En febrero de 1945, con los aliados occidentales a punto de cruzar el Rin y los soviéticos arrasando Prusia en su veloz camino hacia Berlín, Dix es reclutado para formar parte de un ejército hecho con niños, ancianos y un puñado de veteranos. Es todo lo que queda de los flamantes guerreros del III Reich, que sólo unos años antes se habían lanzado a la conquista del mundo. Los combates terminan un mes después y Dix es hecho prisionero. La suerte le sonríe y un oficial francés le reconoce. Vuelve a pintar, aunque no lo que quiere si no lo que le encargan. Para la capilla del campo de prisioneros realiza su tríptico ‘Madonna ante alambre de espinos’.

En los duros años de la postguerra, Dix pinta retratos de las mujeres y los niños de las tropas de ocupación, y cambia pequeñas acuarelas por alimentos.
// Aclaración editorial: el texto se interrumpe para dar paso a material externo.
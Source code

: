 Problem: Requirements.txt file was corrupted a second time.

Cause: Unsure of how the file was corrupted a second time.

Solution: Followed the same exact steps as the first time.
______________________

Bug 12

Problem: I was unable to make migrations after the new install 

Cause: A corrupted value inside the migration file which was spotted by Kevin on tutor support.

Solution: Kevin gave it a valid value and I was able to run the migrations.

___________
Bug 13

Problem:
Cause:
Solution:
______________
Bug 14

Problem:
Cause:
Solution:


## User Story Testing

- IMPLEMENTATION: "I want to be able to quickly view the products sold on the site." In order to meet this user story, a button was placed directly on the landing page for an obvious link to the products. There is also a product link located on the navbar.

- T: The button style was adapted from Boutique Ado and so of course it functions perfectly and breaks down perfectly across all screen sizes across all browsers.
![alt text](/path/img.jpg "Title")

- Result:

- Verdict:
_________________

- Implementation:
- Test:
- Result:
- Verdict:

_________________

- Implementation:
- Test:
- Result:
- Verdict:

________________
En estos años difíciles, liberado ya de la censura nazi, su técnica vuelve a experimentar un último gran cambio. Es el abandono definitivo de la compleja técnica de la veladura y el regreso a una pintura más libre y espontánea. ‘Autorretrato como prisionero de guerra’ (1947) es una de las primeras obras que realiza con esta nueva técnica. “La nueva técnica – escribe Dix – (la palabra es totalmente falsa, ya que propiamente se trata de una nueva forma de mirar que se ha impuesto en mí) produce muchos frutos extraños (…) La pintura se ha vuelto más espontánea, el quisquilloso cuidado que había que poner constantemente en las veladuras, ha desaparecido (…) y los colores comienzan a formar “sonidos”.

Como ocurre con todos los grandes pintores, la técnica de Dix evolucionó con el paso de los años, y experimentó en momentos concretos auténticas revoluciones, lo que por sí sólo podría explicar la gran diferencia existente entre sus obras realizadas durante la guerra y los cuadros sobre la guerra pintados finalizada ésta. Pero es evidente también que la cercanía del acontecimiento condiciona el estilo. Si las pinturas realizadas durante la guerra son una liberación, una catarsis, el resultado de la explosión del horror interno que Dix alberga en su alma, su tríptico ‘La Guerra’ (1929-32), ‘Guerra de trincheras‘ (1932) y ‘Flandes’ (1936), nacen de una larga reflexión, del diálogo interior que el pintor ha mantenido durante casi veinte años con los fantasmas de su experiencia bélica.

¿Cómo representar el olor de la muerte, el sonido de un proyectil, el miedo del soldado que sabe que sus heridas son mortales, el agotamiento infinito del soldado? Dix lo intentó a través de dibujos realizados en el interior de las trincheras, dibujos de guerra nacidos en las pausas de los combates. Mientras todavía vestía uniforme, empleó el óleo para mostrar la intensa complejidad de la guerra, su movimiento, su luz, sus colores… colores que expresan sentimientos, sensaciones, ruidos. En la inmediata postguerra, cuando en las calles de las ciudades alemanas los mutilados de guerra mendigaban tirados en una esquina y los nazis comenzaban a recoger los primeros frutos del odio, Dix usó la técnica del grabado para profundizar en la degradación física que la guerra impone al hombre, para reflejar su metamorfosis en bestia instintiva o en un inocente Frankenstein cuyos único ojo siempre nos preguntará por qué.

Pd: Este artículo se publicó hace cinco años en Unfollowmagazine.com. Por motivos que ignoro, la revista ha desaparecido de Internet, así que he pensado que valía la pena recuperarlo. En realidad, todo comenzó mucho antes, en 2003, cuando tras la invasión de Irak decidí que valía la pena escribir un trabajo sobre los grabados de guerra de Otto Dix. Lo presenté para mi asignatura de Pintura del siglo XIX y XX, una de las más interesantes que cursé en mi carrera de Historia en la UNED. Han pasado 15 años y lo conservo como un tesoro, con la certeza de que nunca volveré a hacer algo parecido.